Kampus Okullar Projesi’nin üçüncü etapı Mimari Proje Yarışması’nın ödül töreni MEB Şura salonunda gerçekleştirildi. Sergiye katılan Mimarlar Odası Ankara Şube Genel Sekreteri Tezcan Karakuş Candan şunları kaydetti:“Kampus okullar projesi gelecek kuşaklar açısından hayat bulmayacak bir proje, hem yarışma yöntemindeki tutarsızlıklar, hem, okulların kent dışına taşınması, hem de 10 bin 5 bin öğrencinin öğrenim görmesi hedefi bu yapıları okul olmaktan insan ölçeğinden kent ölçeğinden çıkartıyor bir fabrikaya dönüştürüyor. Bunu projelerde görmek mümkün. 5 projenin arazisi, gezi direnişinden sonra Orman Bakanlığı tarafından olası tepkiler nedeniyle geri çekilmiş gibi görünüyor. Projesi var arazisi yok. 10 bin kişilik okullardan bahsediyorlardı tepkiler üzerine şimdi bu rakamı 5 bine çektiler.Ama 5 bin öğrencilik okulda okul değildir. Aileler çocuklarını kent dışında özel güvenlik tarafından korunan okullara göndermezler, göndermeyiz. Çocuklar açısından güvenli olmayacağı ortada, eğitimcilerinde karşı çıktığı bu projeler için vergilerimiz boşa harcandı”. Dedi.

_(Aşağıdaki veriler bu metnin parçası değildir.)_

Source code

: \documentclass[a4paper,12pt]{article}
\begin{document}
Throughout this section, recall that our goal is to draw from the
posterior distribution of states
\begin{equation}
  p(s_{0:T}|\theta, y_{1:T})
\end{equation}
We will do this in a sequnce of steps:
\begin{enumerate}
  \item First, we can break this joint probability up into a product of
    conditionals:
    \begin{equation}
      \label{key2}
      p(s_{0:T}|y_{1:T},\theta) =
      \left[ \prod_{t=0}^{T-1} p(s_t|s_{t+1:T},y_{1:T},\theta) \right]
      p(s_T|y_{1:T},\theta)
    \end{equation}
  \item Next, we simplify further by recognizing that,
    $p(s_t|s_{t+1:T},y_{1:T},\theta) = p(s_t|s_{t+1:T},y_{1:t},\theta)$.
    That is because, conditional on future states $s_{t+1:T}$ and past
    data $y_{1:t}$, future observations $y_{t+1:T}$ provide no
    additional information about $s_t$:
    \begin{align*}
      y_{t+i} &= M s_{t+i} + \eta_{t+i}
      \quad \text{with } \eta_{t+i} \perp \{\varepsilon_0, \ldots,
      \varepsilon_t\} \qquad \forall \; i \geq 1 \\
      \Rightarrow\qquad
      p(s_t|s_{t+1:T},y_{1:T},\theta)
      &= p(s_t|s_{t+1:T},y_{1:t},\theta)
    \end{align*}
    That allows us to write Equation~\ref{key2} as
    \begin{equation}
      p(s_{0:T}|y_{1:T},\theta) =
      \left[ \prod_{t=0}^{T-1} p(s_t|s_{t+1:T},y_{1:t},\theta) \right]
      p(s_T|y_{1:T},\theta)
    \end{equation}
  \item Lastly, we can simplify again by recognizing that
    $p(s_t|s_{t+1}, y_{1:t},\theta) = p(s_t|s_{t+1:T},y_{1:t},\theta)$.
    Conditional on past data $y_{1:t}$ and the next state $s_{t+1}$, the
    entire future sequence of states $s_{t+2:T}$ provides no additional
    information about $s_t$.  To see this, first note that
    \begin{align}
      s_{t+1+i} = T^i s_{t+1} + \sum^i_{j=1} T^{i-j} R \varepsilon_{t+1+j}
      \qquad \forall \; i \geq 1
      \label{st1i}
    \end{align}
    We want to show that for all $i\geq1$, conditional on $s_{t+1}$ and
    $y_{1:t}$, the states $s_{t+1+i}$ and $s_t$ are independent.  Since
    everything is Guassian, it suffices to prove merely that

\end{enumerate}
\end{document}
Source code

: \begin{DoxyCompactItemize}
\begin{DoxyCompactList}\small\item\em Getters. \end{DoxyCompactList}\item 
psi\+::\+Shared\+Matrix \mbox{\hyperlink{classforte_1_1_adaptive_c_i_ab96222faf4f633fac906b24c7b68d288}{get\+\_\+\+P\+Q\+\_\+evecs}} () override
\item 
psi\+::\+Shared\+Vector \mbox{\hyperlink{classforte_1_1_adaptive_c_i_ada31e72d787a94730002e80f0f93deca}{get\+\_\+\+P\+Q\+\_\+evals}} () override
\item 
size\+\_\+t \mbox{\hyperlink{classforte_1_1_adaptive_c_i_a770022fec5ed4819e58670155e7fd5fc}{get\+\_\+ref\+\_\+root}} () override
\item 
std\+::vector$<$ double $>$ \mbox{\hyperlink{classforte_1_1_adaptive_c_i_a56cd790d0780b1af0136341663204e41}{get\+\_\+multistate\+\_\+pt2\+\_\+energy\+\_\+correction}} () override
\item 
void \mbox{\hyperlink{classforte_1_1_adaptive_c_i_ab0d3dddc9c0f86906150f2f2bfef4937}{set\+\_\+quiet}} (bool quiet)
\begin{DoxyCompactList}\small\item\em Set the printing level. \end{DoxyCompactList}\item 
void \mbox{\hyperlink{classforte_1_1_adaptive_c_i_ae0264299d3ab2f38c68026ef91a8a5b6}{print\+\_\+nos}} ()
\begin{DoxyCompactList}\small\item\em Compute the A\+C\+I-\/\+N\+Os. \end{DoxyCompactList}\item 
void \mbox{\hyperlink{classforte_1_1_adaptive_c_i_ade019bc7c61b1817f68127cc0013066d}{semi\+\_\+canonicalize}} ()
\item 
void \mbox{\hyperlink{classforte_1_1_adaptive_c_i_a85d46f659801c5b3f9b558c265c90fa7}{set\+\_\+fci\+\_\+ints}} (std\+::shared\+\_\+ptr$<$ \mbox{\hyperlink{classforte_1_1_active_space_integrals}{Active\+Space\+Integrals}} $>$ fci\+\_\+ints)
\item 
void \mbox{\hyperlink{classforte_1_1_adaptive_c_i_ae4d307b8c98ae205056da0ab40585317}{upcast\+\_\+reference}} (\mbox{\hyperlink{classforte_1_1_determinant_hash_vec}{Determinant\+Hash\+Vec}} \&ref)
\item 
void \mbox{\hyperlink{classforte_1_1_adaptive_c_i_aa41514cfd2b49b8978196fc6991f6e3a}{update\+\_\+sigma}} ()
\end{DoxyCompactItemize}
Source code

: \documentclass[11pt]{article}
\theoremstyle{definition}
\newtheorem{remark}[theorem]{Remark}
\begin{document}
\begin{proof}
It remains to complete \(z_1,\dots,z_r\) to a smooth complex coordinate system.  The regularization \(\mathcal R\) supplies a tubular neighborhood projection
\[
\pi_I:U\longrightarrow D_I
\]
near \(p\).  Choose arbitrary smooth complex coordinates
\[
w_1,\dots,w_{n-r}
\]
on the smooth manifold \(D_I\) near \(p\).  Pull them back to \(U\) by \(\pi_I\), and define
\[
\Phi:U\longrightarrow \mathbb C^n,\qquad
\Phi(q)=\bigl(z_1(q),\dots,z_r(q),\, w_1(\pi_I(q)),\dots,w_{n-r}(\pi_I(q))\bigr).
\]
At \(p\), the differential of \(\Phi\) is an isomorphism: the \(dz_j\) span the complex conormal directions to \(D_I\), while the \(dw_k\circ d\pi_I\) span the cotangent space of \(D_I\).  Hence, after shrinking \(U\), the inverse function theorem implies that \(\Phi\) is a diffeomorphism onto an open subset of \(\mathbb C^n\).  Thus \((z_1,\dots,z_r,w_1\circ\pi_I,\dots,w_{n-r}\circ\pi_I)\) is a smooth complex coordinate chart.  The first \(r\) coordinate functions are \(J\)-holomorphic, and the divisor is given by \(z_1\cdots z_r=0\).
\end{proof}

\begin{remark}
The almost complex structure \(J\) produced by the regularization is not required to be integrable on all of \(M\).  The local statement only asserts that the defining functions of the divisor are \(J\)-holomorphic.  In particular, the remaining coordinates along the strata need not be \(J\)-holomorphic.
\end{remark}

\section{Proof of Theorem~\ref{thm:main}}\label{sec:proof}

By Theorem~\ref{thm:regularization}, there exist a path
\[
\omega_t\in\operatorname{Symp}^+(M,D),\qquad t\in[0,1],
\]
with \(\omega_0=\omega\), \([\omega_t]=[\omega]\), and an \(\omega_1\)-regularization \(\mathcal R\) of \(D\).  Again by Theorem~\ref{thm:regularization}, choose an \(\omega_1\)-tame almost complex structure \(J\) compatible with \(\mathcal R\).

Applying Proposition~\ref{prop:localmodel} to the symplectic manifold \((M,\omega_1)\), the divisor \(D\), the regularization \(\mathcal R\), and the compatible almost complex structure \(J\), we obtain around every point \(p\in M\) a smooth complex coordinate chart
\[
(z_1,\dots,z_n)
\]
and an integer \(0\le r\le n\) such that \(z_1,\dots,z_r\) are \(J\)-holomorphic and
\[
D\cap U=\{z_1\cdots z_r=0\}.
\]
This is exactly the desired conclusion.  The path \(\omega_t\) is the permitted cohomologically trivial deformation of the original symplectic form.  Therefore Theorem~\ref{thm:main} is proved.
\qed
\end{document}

Kampüs Okullar kentlerin ölümü demektir.
Candan “Kampüs okulların hayata geçeceğini düşünmüyorum. Kent merkezinin 4 -5 km dışında olacak bu okullara yüzlerce servise ihtiyaç olacak. Ulaşım altüst olacak kazalar gerçekleşecek. Kentler çocuk seslerinden arındırılacak bu kentlerin ölümü demektir. Okullar öğrenciler ve aileler tarafından ulaşılabilir olmalı, kentin içerisinde hayat bulmalıdır. Çocuğun ölçeğine göre küçük olmalıdır. Dünyanın gelişmiş hiçbir yerinde, özellikle ilköğretim ve ortaöğretim çağında bu kadar kalabalık okul yoktur.” Dedi.
Meslektaşlara çağrı
Kampus Okullar yarışmasının yarışma etiğine aykırı olduğunu da belirten Candan: “Mimarlar olarak yapıların yarışma ile elde edilmesini çok önemsiyoruz. Ancak bazı yarışmalar bazı projelere meşruiyet kazandırmak için yapılır. Çamlıca Camii projesi böyledir mesela, Kampüs okullar böyledir. Kampus okullar yarışmasında bir yarışmada jüri olan diğer yarışmada yarışmacı oluyor, projeler neredeyse benzerlik içerisinde. Yarışma etiği ortadan kalkmış durumda. Mimarların sorumluluğu sadece yapı yapmak değildir. Olmayacak duaya amin demek olmaz. Topluma karşı sorunluluklarımız var. Kendi çocuklarımızı göndermeyeceğimiz, kendi çocuklarımız için güvenli bulmadığımız yapıları, sırf iyi mimarlık örneği olsun diye başkalarının çocuklarına reva görmek kabul edilemez. Milli Eğitim Bakanlığında bu projeye karşı çıkan teknik personelin baskı altında olduğunu da biliyoruz. Bir dolu sorun yaşandığını biliyoruz. İşlerin yarışma dışında başkalarına sipariş edildiğini duyuyoruz. Yarışmada birinci olanlar yerine mansiyonlara iş verildiğini duyuyoruz.Bu sürecin böyle olacağı belliydi. Bu ülkede çocuk yetiştirmiş çocuk büyütmüş insanlar eğer çocuklarına sevgiyle yaklaşmışlarsa, çocuklara nasıl bir okul nasıl bir yaşam tasarladıklarını görmezlerse, hatta görüpte “ne yapalım” diye yaparlarsa yapılan tasarım değildir. Çocuklarının gözünün içine bakamazlar. Mimarlar yapılarının yaşamasını isterler, kampus okullar yaşamayacak, çocukların yaşamını karartacak bir projedir. Bu projenin meşrulaşmasına olanak sağlamak mesleğe katkı sağlamak anlamına gelmez. Ölü doğacağını bildiğiniz bir çocuğun doğmasına olanak sağlamak annenin daha fazla acı çekmesini sağlar.” dedi. Candan “meslektaşlarına, geleceğimizin karatılmaya çalışıldığı bir süreçte mimarlıkta bir direniş alanıdır.” Uzun yıllardır çocuklarla mimarlık kültürünü paylaştığını belirten Candan, bu çocuklara yapılacak en büyük suçtur" dedi.
Hiç yorum yok...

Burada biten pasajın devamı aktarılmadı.